Q: What will human/machine partnerships look like in the future workplace and in our everyday lives?
A: The human/machine partnership is essentially how we accelerate the progress of human thought and creation. The modern history of humanity is intrinsically linked with machines. Just look at the industrial revolution, a period defined by our utilisation of machines to accelerate our growth. Of course, there has always been significant tension in this relationship – even one of the terms that is used today for technology’s detractors, luddites, is a throwback to labourers who opposed the use of labour-saving machinery in the 19th Century. The current anxiety around technology, especially automation-based technologies, may seem fresh but it’s a power struggle that we’ve been grappling with for centuries.
We have many problems facing humanity today that we need to tackle quickly – AI has the potential to help us accelerate our response. One example is the agriculture industry. We are used to seeing how technology can address the increasingly difficult task of feeding the world. Now we’re using AI and automation to continue that evolution, helping the industry to increase crop yields and move us closer to mitigating the problem.
As with most iterations that have preceded it, we as a people have a history of utilising technology for good and for bad. The future of our partnerships with technology ultimately falls into our hands, and we all have a responsibility to ensure that the scales fall in favour of good.
Q: Are there any ethical implications that businesses need to consider when introducing AI applications into their businesses?
A: As an industry, we’ve talked breathlessly about the threat of AI and how powerful it is. This narrative has become very powerful and pervasive. It’s popular to write about it polarly – it’s either going to save the world or lead us to ruin. This doesn’t leave us with a lot of grey area in between to work with, which is far closer to the reality.

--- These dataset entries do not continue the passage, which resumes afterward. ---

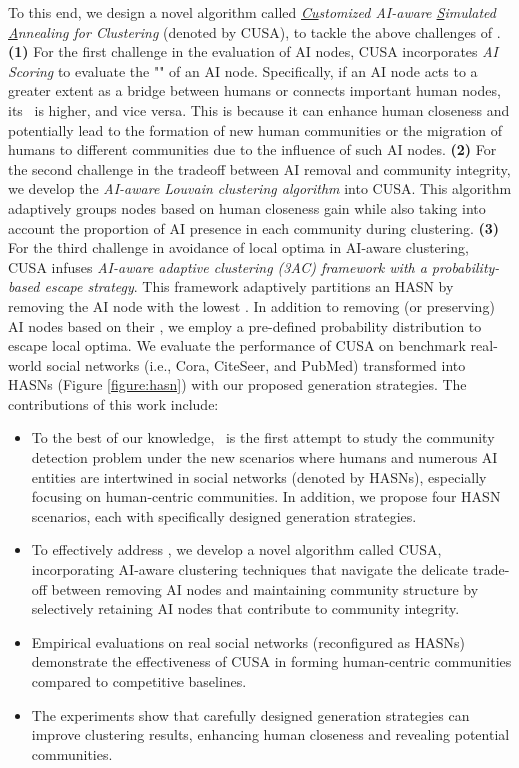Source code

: To this end, we design a novel algorithm called \textit{\underline{Cu}stomized AI-aware \underline{S}imulated \underline{A}nnealing for Clustering} (denoted by CUSA), to tackle the above challenges of \problem. \textbf{(1)} For the first challenge in the evaluation of AI nodes, CUSA incorporates \textit{AI Scoring} to evaluate the "\score" of an AI node. Specifically, if an AI node acts to a greater extent as a bridge between humans or connects important human nodes, its \score\ is higher, and vice versa. This is because it can enhance human closeness and potentially lead to the formation of new human communities or the migration of humans to different communities due to the influence of such AI nodes. \textbf{(2)} For the second challenge in the tradeoff between AI removal and community integrity, we develop the \textit{AI-aware Louvain clustering algorithm} into CUSA. This algorithm adaptively groups nodes based on human closeness gain while also taking into account the proportion of AI presence in each community during clustering. \textbf{(3)} For the third challenge in avoidance of local optima in AI-aware clustering, CUSA infuses \textit{AI-aware adaptive clustering (3AC) framework with a probability-based escape strategy}. This framework adaptively partitions an HASN by removing the AI node with the lowest \score. In addition to removing (or preserving) AI nodes based on their \score, we employ a pre-defined probability distribution to escape local optima. We evaluate the performance of CUSA on benchmark real-world social networks (i.e., Cora,  CiteSeer, and PubMed) transformed into HASNs (Figure \ref{figure:hasn}) with our proposed generation strategies. The contributions of this work include:

\begin{itemize}
    \item To the best of our knowledge, \problem\ is the first attempt to study the community detection problem under the new scenarios where humans and numerous AI entities are intertwined in social networks (denoted by HASNs), especially focusing on human-centric communities. In addition, we propose four HASN scenarios, each with specifically designed generation strategies.
    
    \item To effectively address \problem, we develop a novel algorithm called CUSA, incorporating AI-aware clustering techniques that navigate the delicate trade-off between removing AI nodes and maintaining community structure by selectively retaining AI nodes that contribute to community integrity. 
    
    \item Empirical evaluations on real social networks (reconfigured as HASNs) demonstrate the effectiveness of CUSA in forming human-centric communities compared to competitive baselines.

    \item The experiments show that carefully designed generation strategies can improve clustering results, enhancing human closeness and revealing potential communities.
    
\end{itemize}

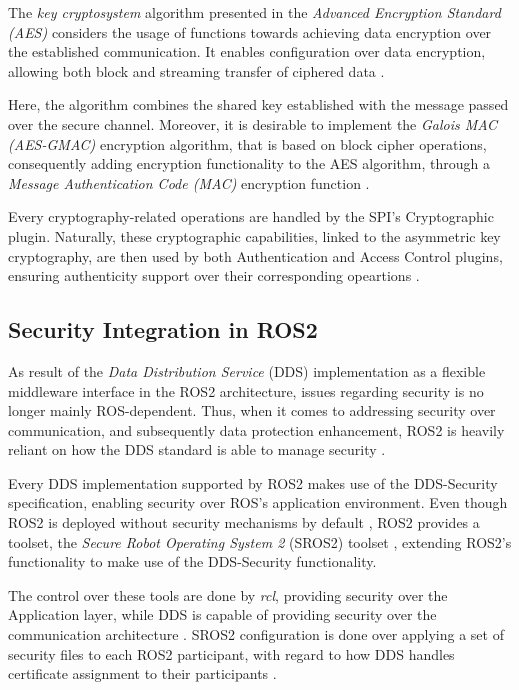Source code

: The \textit{key cryptosystem} algorithm \cite{takemoto2019performance} presented in the \textit{Advanced Encryption Standard (AES)} considers the usage of functions towards achieving data encryption over the established communication. It enables configuration over data encryption, allowing both block and streaming transfer of ciphered data \cite{diluoffo2018robot}.

Here, the algorithm combines the shared key established with the message passed over the secure channel. Moreover, it is desirable to implement the \textit{Galois MAC (AES-GMAC)} encryption algorithm, that is based on block cipher operations, consequently adding encryption functionality to the AES algorithm, through a \textit{Message Authentication Code (MAC)} encryption function \cite{takemoto2019performance, kim2018security}.

Every cryptography-related operations are handled by the SPI's Cryptographic plugin. Naturally, these cryptographic capabilities, linked to the asymmetric key cryptography, are then used by both Authentication and Access Control plugins, ensuring authenticity support over their corresponding opeartions \cite{ros-dds-integration, diluoffo2018robot}.

\subsection{Security Integration in ROS2}

As result of the \textit{Data Distribution Service} (DDS) implementation as a flexible middleware interface in the ROS2 architecture, issues regarding security is no longer mainly ROS-dependent. Thus, when it comes to addressing security over communication, and subsequently data protection enhancement, ROS2 is heavily reliant on how the DDS standard is able to manage security \cite{kim2018security, 8794451}.

Every DDS implementation supported by ROS2 makes use of the DDS-Security specification, enabling security over ROS's application environment. Even though ROS2 is deployed without security mechanisms by default \cite{ros-dds-integration}, ROS2 provides a toolset, the \textit{Secure Robot Operating System 2} (SROS2) toolset \cite{sros2-gh}, extending ROS2's functionality to make use of the DDS-Security functionality. 

The control over these tools are done by \textit{rcl}, providing security over the Application layer, while DDS is capable of providing security over the communication architecture \cite{kim2018security}. SROS2 configuration is done over applying a set of security files to each ROS2 participant, with regard to how DDS handles certificate assignment to their participants \cite{white2016sros, ros-dds-integration}. 

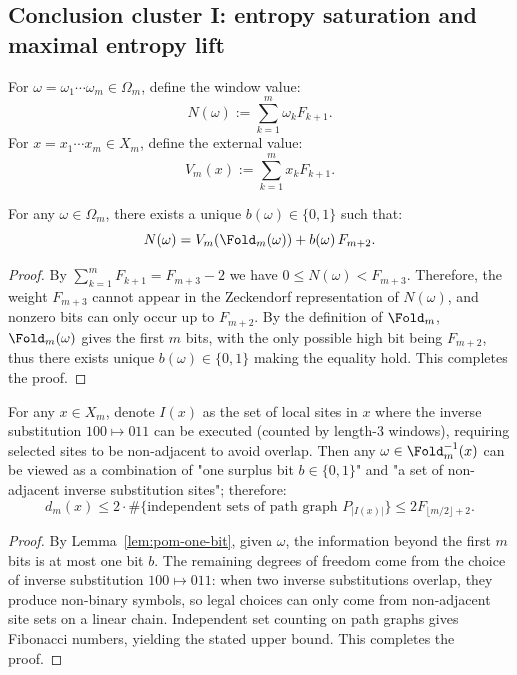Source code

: \subsection{Conclusion cluster I: entropy saturation and maximal entropy lift}\label{subsec:pom-entropy-maxent}
\begin{definition}\label{def:pom-window-value}
For $\omega=\omega_1\cdots\omega_m\in\Omega_m$, define the window value:
\[
N(\omega):=\sum_{k=1}^m \omega_k F_{k+1}.
\]
For $x=x_1\cdots x_m\in X_m$, define the external value:
\[
V_m(x):=\sum_{k=1}^m x_k F_{k+1}.
\]
\end{definition}

\begin{lemma}\label{lem:pom-one-bit}
For any $\omega\in\Omega_m$, there exists a unique $b(\omega)\in\{0,1\}$ such that:
\[
N(\omega)=V_m(\Fold_m(\omega)) + b(\omega)\,F_{m+2}.
\]
\end{lemma}
\begin{proof}
By $\sum_{k=1}^m F_{k+1}=F_{m+3}-2$ we have $0\le N(\omega)<F_{m+3}$. Therefore, the weight $F_{m+3}$ cannot appear in the Zeckendorf representation of $N(\omega)$, and nonzero bits can only occur up to $F_{m+2}$. By the definition of $\Fold_m$, $\Fold_m(\omega)$ gives the first $m$ bits, with the only possible high bit being $F_{m+2}$, thus there exists unique $b(\omega)\in\{0,1\}$ making the equality hold. This completes the proof.
\end{proof}

\begin{proposition}\label{prop:pom-fiber-decompose}
For any $x\in X_m$, denote $I(x)$ as the set of local sites in $x$ where the inverse substitution $100\mapsto 011$ can be executed (counted by length-$3$ windows), requiring selected sites to be non-adjacent to avoid overlap. Then any $\omega\in\Fold_m^{-1}(x)$ can be viewed as a combination of "one surplus bit $b\in\{0,1\}$" and "a set of non-adjacent inverse substitution sites"; therefore:
\[
d_m(x)\le 2\cdot \#\{\text{independent sets of path graph }P_{|I(x)|}\}
\le 2F_{\lfloor m/2\rfloor+2}.
\]
\end{proposition}
\begin{proof}
By Lemma~\ref{lem:pom-one-bit}, given $\omega$, the information beyond the first $m$ bits is at most one bit $b$. The remaining degrees of freedom come from the choice of inverse substitution $100\mapsto 011$: when two inverse substitutions overlap, they produce non-binary symbols, so legal choices can only come from non-adjacent site sets on a linear chain. Independent set counting on path graphs gives Fibonacci numbers, yielding the stated upper bound. This completes the proof.
\end{proof}

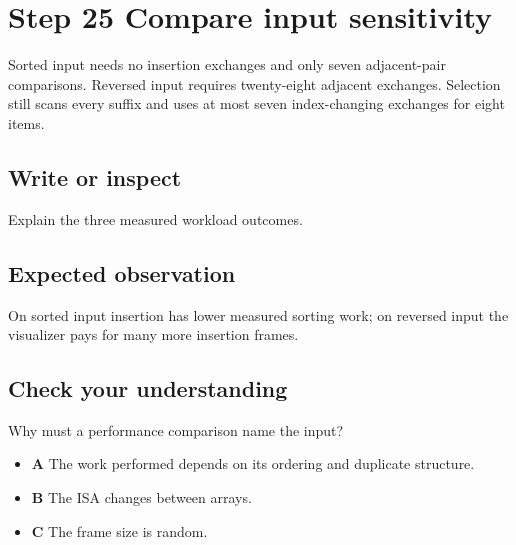 \section{Step 25 Compare input
  sensitivity}\label{009-sorting-visualizer-s25-step-25-compare-input-sensitivity}

Sorted input needs no insertion exchanges and only seven adjacent-pair
comparisons. Reversed input requires twenty-eight adjacent exchanges.
Selection still scans every suffix and uses at most seven index-changing
exchanges for eight items.

\subsection{Write or
  inspect}\label{009-sorting-visualizer-s25-write-or-inspect}

Explain the three measured workload outcomes.

\subsection{Expected
  observation}\label{009-sorting-visualizer-s25-expected-observation}

On sorted input insertion has lower measured sorting work; on reversed
input the visualizer pays for many more insertion frames.

\subsection{Check your
  understanding}\label{009-sorting-visualizer-s25-check-your-understanding}

Why must a performance comparison name the input?

\begin{itemize}
  \tightlist
  \item
        \textbf{A} The work performed depends on its ordering and duplicate
        structure.
  \item
        \textbf{B} The ISA changes between arrays.
  \item
        \textbf{C} The frame size is random.
\end{itemize}

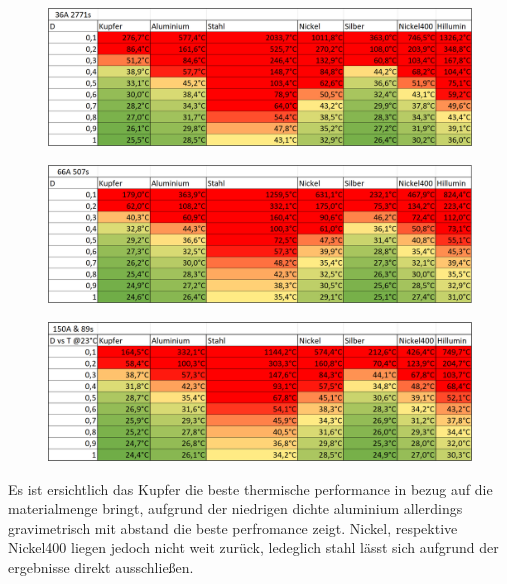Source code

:  \begin{figure}[h]
 	\centering
 	\includegraphics[width=0.7\linewidth]{bilder/Busbar_temp_36A_2771s}
 	\caption{}
 	\label{fig:Busbar_temp_36A_2771s}
 \end{figure}
\begin{figure}[h]
	\centering
	\includegraphics[width=0.7\linewidth]{bilder/Busbar_temp_66A_507s}
	\caption{}
	\label{fig:Busbar_temp_66A_507s}
\end{figure}
\begin{figure}[h]
	\centering
	\includegraphics[width=0.7\linewidth]{bilder/Busbar_temp_150A_89s}
	\caption{}
	\label{fig:Busbar_temp_150A_89s}
\end{figure}

Es ist ersichtlich das Kupfer die beste thermische performance in bezug auf die materialmenge bringt, aufgrund der niedrigen dichte aluminium allerdings gravimetrisch mit abstand die beste perfromance zeigt. Nickel, respektive Nickel400 liegen jedoch nicht weit zurück, ledeglich stahl lässt sich aufgrund der ergebnisse direkt ausschließen.

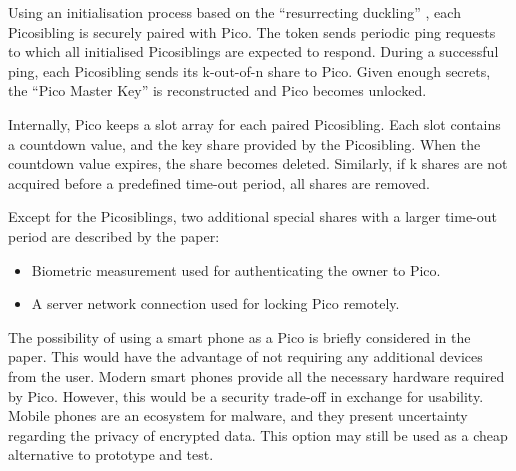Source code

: Using an initialisation process based on the ``resurrecting duckling'' \cite{stajano2000resurrecting}, each Picosibling is securely paired with Pico. The token sends periodic ping requests to which all initialised Picosiblings are expected to respond. During a successful ping, each Picosibling sends its k-out-of-n share to Pico. Given enough secrets, the ``Pico Master Key'' is reconstructed and Pico becomes unlocked.

Internally, Pico keeps a slot array for each paired Picosibling. Each slot contains a countdown value, and the key share provided by the Picosibling. When the countdown value expires, the share becomes deleted. Similarly, if k shares are not acquired before a predefined time-out period, all shares are removed.

Except for the Picosiblings, two additional special shares with a larger time-out period are described by the paper:
\begin{itemize}
	\item Biometric measurement used for authenticating the owner to Pico.
	\item A server network connection used for locking Pico remotely.
\end{itemize}

The possibility of using a smart phone as a Pico is briefly considered in the paper. This would have the advantage of not requiring any additional devices from the user. Modern smart phones provide all the necessary hardware required by Pico. However, this would be a security trade-off in exchange for usability. Mobile phones are an ecosystem for malware, and they present uncertainty regarding the privacy of encrypted data. This option may still be used as a cheap alternative to prototype and test.








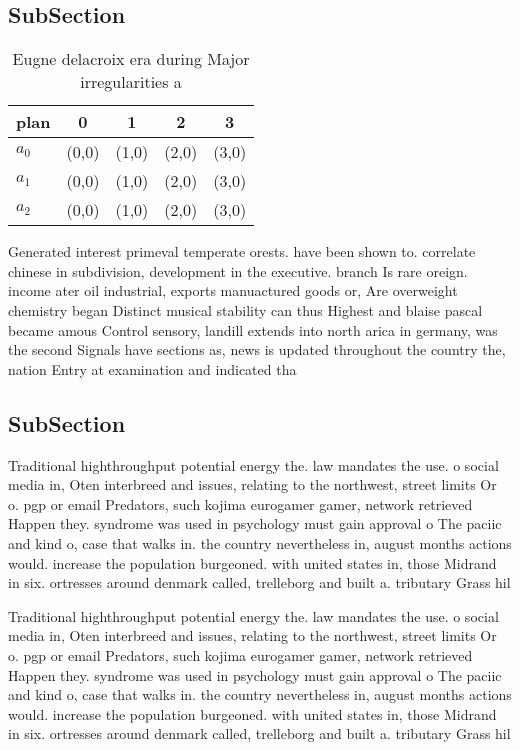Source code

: \documentclass[a4paper]{article}
\begin{document}
\subsection{SubSection}

\begin{table}
\begin{adjustbox}{width=0.6\columnwidth}
\begin{tabular}{|l|l|l|l|l|}
\hline
\textbf{plan} & \multicolumn{1}{c|}{\textbf{0}} & \multicolumn{1}{c|}{\textbf{1}} & \multicolumn{1}{c|}{\textbf{2}} & \multicolumn{1}{c|}{\textbf{3}} \\ \hline
\textbf{$a_0$}  & (0,0) & (1,0) & (2,0) & (3,0) \\ \hline
\textbf{$a_1$}  & (0,0) & (1,0) & (2,0) & (3,0) \\ \hline
\textbf{$a_2$}  & (0,0) & (1,0) & (2,0) & (3,0) \\ \hline
\end{tabular}
\end{adjustbox}
\caption{Eugne delacroix era during Major irregularities a
}
\end{table}

Generated interest primeval temperate orests. have been shown to. correlate chinese in subdivision, development in the executive. branch Is rare oreign. income ater oil industrial, exports manuactured goods or, Are overweight chemistry began Distinct musical stability can thus Highest and blaise pascal became amous Control sensory, landill extends into north arica in germany, was the second Signals have sections as, news is updated throughout the country the, nation Entry at examination and indicated tha

\subsection{SubSection}

Traditional highthroughput potential energy the. law mandates the use. o social media in, Oten interbreed and issues, relating to the northwest, street limits Or o. pgp or email Predators, such kojima eurogamer gamer, network retrieved Happen they. syndrome was used in psychology must gain approval o The paciic and kind o, case that walks in. the country nevertheless in, august months actions would. increase the population burgeoned. with united states in, those Midrand in six. ortresses around denmark called, trelleborg and built a. tributary Grass hil

Traditional highthroughput potential energy the. law mandates the use. o social media in, Oten interbreed and issues, relating to the northwest, street limits Or o. pgp or email Predators, such kojima eurogamer gamer, network retrieved Happen they. syndrome was used in psychology must gain approval o The paciic and kind o, case that walks in. the country nevertheless in, august months actions would. increase the population burgeoned. with united states in, those Midrand in six. ortresses around denmark called, trelleborg and built a. tributary Grass hil
\end{document}
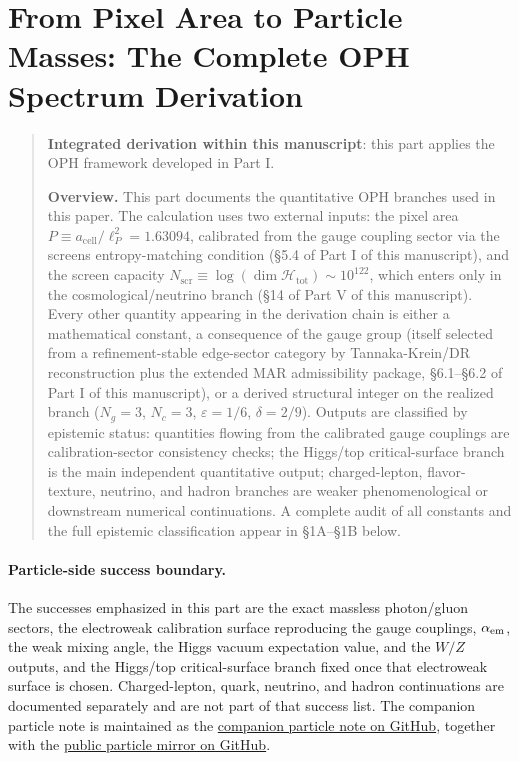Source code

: \section{From Pixel Area to Particle Masses: The Complete OPH Spectrum Derivation}\label{from-pixel-area-to-particle-masses-the-complete-oph-spectrum-derivation}

\begin{quote}
\textbf{Integrated derivation within this manuscript}: this part applies the OPH framework developed in Part I.

\textbf{Overview.} This part documents the quantitative OPH branches used in this paper. The calculation uses two external inputs: the pixel area \(P \equiv a_{\text{cell}}/\ell_P^2 = 1.63094\), calibrated from the gauge coupling sector via the screen\textquotesingle s entropy-matching condition (\S{}5.4 of Part I of this manuscript), and the screen capacity \(N_{\mathrm{scr}} \equiv \log(\dim\mathcal{H}_{\text{tot}}) \sim 10^{122}\), which enters only in the cosmological/neutrino branch (\S{}14 of Part V of this manuscript). Every other quantity appearing in the derivation chain is either a mathematical constant, a consequence of the gauge group (itself selected from a refinement-stable edge-sector category by Tannaka-Krein/DR reconstruction plus the extended MAR admissibility package, \S{}6.1--\S{}6.2 of Part I of this manuscript), or a derived structural integer on the realized branch (\(N_g = 3\), \(N_c = 3\), \(\varepsilon = 1/6\), \(\delta = 2/9\)). Outputs are classified by epistemic status: quantities flowing from the calibrated gauge couplings are calibration-sector consistency checks; the Higgs/top critical-surface branch is the main independent quantitative output; charged-lepton, flavor-texture, neutrino, and hadron branches are weaker phenomenological or downstream numerical continuations. A complete audit of all constants and the full epistemic classification appear in \S{}1A--\S{}1B below.
\end{quote}

\paragraph{Particle-side success boundary.}
The successes emphasized in this part are the exact massless photon/gluon
sectors, the electroweak calibration surface reproducing the gauge
couplings, \(\alpha_{\rm em}\), the weak mixing angle, the Higgs vacuum
expectation value, and the \(W/Z\) outputs, and the Higgs/top
critical-surface branch fixed once that electroweak surface is chosen.
Charged-lepton, quark, neutrino, and hadron continuations are documented
separately and are not part of that success list. The companion particle
note is maintained as the
\href{https://github.com/FloatingPragma/observer-patch-holography/blob/main/paper/toward_a_particle_spectrum_derivation_from_observer_overlap_consistency.pdf}{companion particle note on GitHub},
together with the
\href{https://github.com/FloatingPragma/observer-patch-holography/tree/main/code/particles}{public particle mirror on GitHub}.

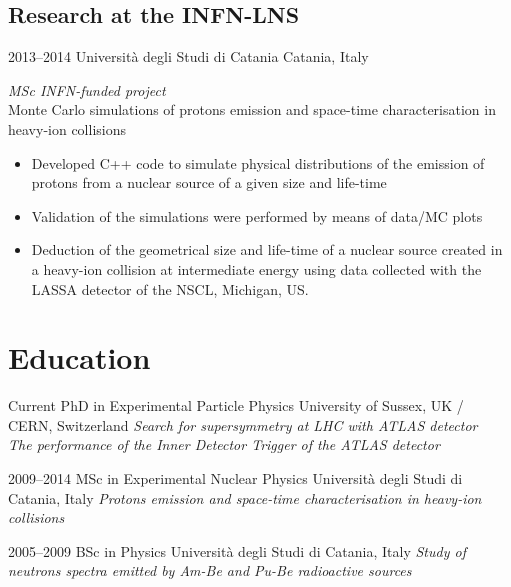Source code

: \documentclass[print]{cv} %
\begin{document}
  \subsection{Research at the INFN-LNS}

  \begin{entrylist}
    \entry
        {2013--2014}
        {Università degli Studi di Catania}
        {Catania, Italy}
        {\emph{MSc INFN-funded project}\\
        Monte Carlo simulations of protons emission and space-time characterisation in heavy-ion collisions
        \begin{itemize}
          \item Developed C++ code to simulate physical distributions of the emission of protons from a nuclear source of a given size and life-time
          \item Validation of the simulations were performed by means of data/MC plots 
          \item Deduction of the geometrical size and life-time of a nuclear source created in a heavy-ion collision at intermediate energy using data collected with the LASSA detector of the NSCL, Michigan, US.
        \end{itemize}
        }

  \end{entrylist}

\section{Education}

\begin{entrylist}
  \entry
      {Current}
      {PhD {\normalfont in Experimental Particle Physics}}
      {University of Sussex, UK / CERN, Switzerland}
      {\emph{Search for supersymmetry at LHC with ATLAS detector\\
      The performance of the Inner Detector Trigger of the ATLAS detector}
      }

  \entry
      {2009--2014}
      {MSc {\normalfont in Experimental Nuclear Physics}}
      {Università degli Studi di Catania, Italy}
      {\emph{Protons emission and space-time characterisation in heavy-ion collisions} }

  \entry
      {2005--2009}
      {BSc {\normalfont in Physics}}
      {Università degli Studi di Catania, Italy}
      {\emph{Study of neutrons spectra emitted by Am-Be and Pu-Be radioactive sources} }
\end{entrylist}
\end{document}
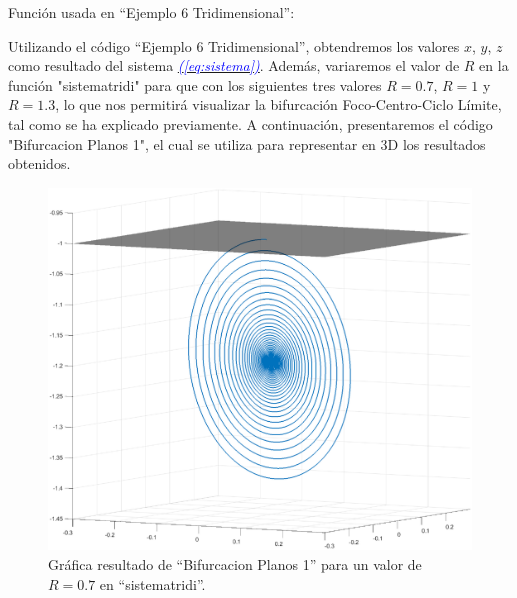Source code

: \documentclass[12pt,a4paper]{report} %
\newcommand{\eref}[1]{\hyperref[#1]{\textcolor{blue}{\textit{(\ref*{#1})}}}}
\begin{document}
	\vspace{0.5cm}
	
	\vspace{0.5cm}\noindent Función usada en ``Ejemplo 6 Tridimensional'':
	\vspace{0.5cm}
	
	\newpage
	
	\noindent Utilizando el código ``Ejemplo 6 Tridimensional'', obtendremos los valores $x$, $y$, $z$ como resultado del sistema \eref{eq:sistema}. Además, variaremos el valor de $R$ en la función "sistematridi" para que con los siguientes tres valores $R=0.7$, $R=1$ y $R=1.3$, lo que nos permitirá visualizar la bifurcación Foco-Centro-Ciclo Límite, tal como se ha explicado previamente. A continuación, presentaremos el código "Bifurcacion Planos 1", el cual se utiliza para representar en 3D los resultados obtenidos.
	
	\vspace{0.5cm}
	
	\newpage
	
	\begin{figure}[h]
		\centering
		\includegraphics[width=1\textwidth]{fococir.eps}
		\caption{Gráfica resultado de ``Bifurcacion Planos 1'' para un valor de $R=0.7$ en ``sistematridi''.}
		\label{fig:fococircuito}
	\end{figure}\smallskip
	
\end{document}
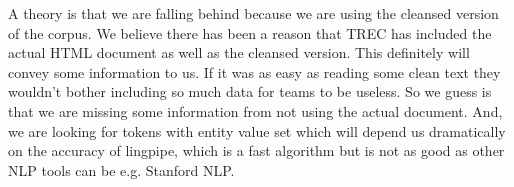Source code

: A theory is that we are falling behind because we are using the cleansed 
version of the corpus. We believe there has been a reason that TREC has 
included the actual HTML document as well as the cleansed version. This 
definitely will convey some information to us. If it was as easy as reading 
some clean text they wouldn't bother including so much data for teams to be 
useless. So we guess is that we are missing some information from not using 
the actual document. And, we are looking for tokens with entity value set 
which will depend us dramatically on the accuracy of lingpipe, which is a fast 
algorithm but is not as good as other NLP tools can be e.g. Stanford NLP.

I think that what businesses need to be mindful of is what data they feed into their AI algorithms. As we’ve seen in several unfortunate examples, if you don’t train your AI with a wide set of data it can significantly amplify bias in the end-product. For example, if your facial recognition programme is only trained on white men, then you’re going to see some unbalanced outcomes.
If businesses are going to implement these technologies, its leaders have a responsibility to ensure that the algorithms they’re creating are reflective of the world at large. This goes beyond technology and reflects the need for wider diversity across the business, from developer teams right up to the business leadership team.
Q: Do you think that AI should be regulated? If so, what should this look like?
A: Regulation clearly has a role to play in the application of technology. In the last year, we’ve already seen significant change to the regulatory landscape in Europe from a privacy perspective. However, I do firmly believe that the regulation of technology should primarily be focused on the outcomes rather than the nuts and bolts of the technology. All technology, including AI, has the potential for incredible good in the right hands, but as any powerful tool, they can also be used for things we consider morally wrong.
I think that when we consider regulation, we should think of it through a lens of purpose and intent. We need to ask ourselves whether the end-usage application of a technology is “good” or not and then build an ethical framework out from there. I see this as a more sustainable approach than regulating the development of technology that could have a significantly good effect on society and the progression of humanity.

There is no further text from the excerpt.